Expected result: Multiple items are selected. - Group
Where: Canvas → Group
Do: Click Group.
Expected result: Items become one group and move together. - Move the group
Where: Canvas
Do: Drag the group to a new position.
Expected result: All patterns move as one unit. - Ungroup for detailed edits
Where: Canvas → Ungroup
Do: Click Ungroup when you need to edit individual pieces.
Expected result: Items become individually selectable again.
Note: Some editing tools are limited while items are grouped. Ungroup to edit, regroup for layout.
Cutouts: important caution
Patterns that include cutouts are often grouped internally (outline + cutout elements).
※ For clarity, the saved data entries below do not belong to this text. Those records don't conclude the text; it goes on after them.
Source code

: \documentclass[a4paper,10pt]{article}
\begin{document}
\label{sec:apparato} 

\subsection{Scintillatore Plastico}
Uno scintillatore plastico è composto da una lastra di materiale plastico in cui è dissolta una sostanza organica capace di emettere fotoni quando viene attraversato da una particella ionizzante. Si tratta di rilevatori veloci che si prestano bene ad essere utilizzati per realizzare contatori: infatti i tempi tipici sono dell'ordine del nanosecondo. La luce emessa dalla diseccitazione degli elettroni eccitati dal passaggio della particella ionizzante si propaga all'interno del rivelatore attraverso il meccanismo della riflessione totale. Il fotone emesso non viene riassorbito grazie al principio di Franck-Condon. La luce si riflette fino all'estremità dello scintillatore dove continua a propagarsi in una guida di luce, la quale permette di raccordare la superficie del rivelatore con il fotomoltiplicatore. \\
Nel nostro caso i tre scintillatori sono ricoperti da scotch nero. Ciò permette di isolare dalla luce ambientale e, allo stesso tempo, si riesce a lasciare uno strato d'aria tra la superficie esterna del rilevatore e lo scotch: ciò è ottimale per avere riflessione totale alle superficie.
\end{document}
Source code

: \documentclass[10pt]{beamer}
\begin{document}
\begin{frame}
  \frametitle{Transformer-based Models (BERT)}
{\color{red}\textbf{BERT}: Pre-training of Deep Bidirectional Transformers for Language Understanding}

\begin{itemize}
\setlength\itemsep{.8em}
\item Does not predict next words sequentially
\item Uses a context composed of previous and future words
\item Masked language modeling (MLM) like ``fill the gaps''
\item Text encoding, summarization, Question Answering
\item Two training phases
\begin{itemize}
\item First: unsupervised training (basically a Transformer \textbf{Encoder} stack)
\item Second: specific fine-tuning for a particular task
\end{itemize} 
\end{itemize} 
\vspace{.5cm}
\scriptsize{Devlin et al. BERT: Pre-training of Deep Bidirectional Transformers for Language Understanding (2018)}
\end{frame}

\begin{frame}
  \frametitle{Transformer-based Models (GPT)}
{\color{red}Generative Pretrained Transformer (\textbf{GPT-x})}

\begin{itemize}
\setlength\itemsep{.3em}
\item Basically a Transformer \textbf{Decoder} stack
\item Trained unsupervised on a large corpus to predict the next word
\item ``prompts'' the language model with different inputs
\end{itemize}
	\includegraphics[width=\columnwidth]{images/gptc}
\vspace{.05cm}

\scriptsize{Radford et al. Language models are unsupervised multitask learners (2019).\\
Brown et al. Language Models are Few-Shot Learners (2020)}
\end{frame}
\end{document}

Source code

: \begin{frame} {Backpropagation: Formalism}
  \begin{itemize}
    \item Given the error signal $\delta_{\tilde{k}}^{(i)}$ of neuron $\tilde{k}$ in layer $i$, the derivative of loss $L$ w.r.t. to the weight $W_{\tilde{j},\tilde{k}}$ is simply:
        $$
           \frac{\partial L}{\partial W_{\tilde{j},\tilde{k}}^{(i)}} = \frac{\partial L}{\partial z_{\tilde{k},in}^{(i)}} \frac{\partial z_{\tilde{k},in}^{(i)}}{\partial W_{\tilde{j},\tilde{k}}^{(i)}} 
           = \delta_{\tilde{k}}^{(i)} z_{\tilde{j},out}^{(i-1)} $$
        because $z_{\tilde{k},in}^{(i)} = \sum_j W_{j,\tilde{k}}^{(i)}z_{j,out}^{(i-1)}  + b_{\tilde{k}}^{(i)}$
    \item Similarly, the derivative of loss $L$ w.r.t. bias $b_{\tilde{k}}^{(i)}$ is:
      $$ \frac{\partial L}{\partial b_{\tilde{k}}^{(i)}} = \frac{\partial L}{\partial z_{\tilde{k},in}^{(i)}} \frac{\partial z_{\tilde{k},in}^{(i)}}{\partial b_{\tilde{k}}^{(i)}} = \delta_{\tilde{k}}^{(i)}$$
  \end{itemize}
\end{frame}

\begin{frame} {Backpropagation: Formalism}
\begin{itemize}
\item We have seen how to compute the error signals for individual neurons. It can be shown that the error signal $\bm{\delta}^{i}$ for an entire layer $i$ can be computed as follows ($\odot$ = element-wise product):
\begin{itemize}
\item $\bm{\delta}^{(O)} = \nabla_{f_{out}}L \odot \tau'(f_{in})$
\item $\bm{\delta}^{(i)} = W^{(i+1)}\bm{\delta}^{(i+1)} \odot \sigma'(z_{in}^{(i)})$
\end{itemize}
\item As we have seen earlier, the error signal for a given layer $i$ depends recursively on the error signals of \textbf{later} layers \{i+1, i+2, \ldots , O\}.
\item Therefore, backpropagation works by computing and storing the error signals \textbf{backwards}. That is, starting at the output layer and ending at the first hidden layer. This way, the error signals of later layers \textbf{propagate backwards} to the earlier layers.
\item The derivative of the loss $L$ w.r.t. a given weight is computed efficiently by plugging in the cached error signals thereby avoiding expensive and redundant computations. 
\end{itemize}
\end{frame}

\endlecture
Ungrouping and accidentally moving a cutout can misalign it and cause miscuts.
Safer workflow — Hide cutouts, edit, then show cutouts
- Hide cutouts
Where: Canvas Settings → Cutouts
Do: Toggle off the cutouts while editing.
Expected result: Cutouts disappear from the pattern view. - Modify the main pattern
Where: Canvas editing tools
Do: Make your shape changes (edge extension, node edits, etc.).
Expected result: The main outline is updated. - Show cutouts again
Where: Canvas Settings → Cutouts
Do: Toggle cutouts back on for final review.
Expected result: Cutouts return for plotting verification.
Tips
- Group patterns after selection so you can move them quickly without repeated clicks.
- Use the Layer Panel to confirm which parts you are grouping.
- Avoid ungrouping cutout patterns unless necessary. Prefer hiding cutouts during edits.
Common mistakes
- Mistake: Grouping too early and losing access to editing tools → Fix: Ungroup for edits, regroup after.
- Mistake: Ungrouping cutout patterns and shifting a cutout → Fix: Use hide cutouts → edit → show cutouts workflow.
- Mistake: Moving only part of a cutout group → Fix: Undo immediately and verify cutout position before plotting.
Troubleshooting
Issue: Editing tools appear disabled
Cause: The pattern(s) are grouped
Fix: Ungroup, perform the edit, then regroup.
Issue: Cutouts look misplaced after edits
Cause: Cutout elements were ungrouped and moved, or toggled after geometry changes
Fix: Undo if possible, redo edits using the safer workflow, then re-enable cutouts.
Wrap-up
You grouped patterns to move them together efficiently and ungrouped them when you needed individual edits. For patterns with cutouts, avoid ungrouping when possible and use cutout toggles during edits to prevent misalignment and miscuts.